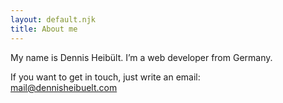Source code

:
 ```yaml
---
layout: default.njk
title: About me
---
```


My name is Dennis Heibült. I’m a web developer from Germany. 

If you want to get in touch, just write an email:   
[mail@dennisheibuelt.com](mailto:mail@dennisheibuelt.com)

WHAT THIS TASK INVOLVES => Print the data above exactly; drop every picture.

ANSWER =>
Source code

:
 ```yaml
---
layout: default.njk
title: About me
---
```


My name is Dennis Heibült. I’m a web developer from Germany. 

If you want to get in touch, just write an email:   
[mail@dennisheibuelt.com](mailto:mail@dennisheibuelt.com)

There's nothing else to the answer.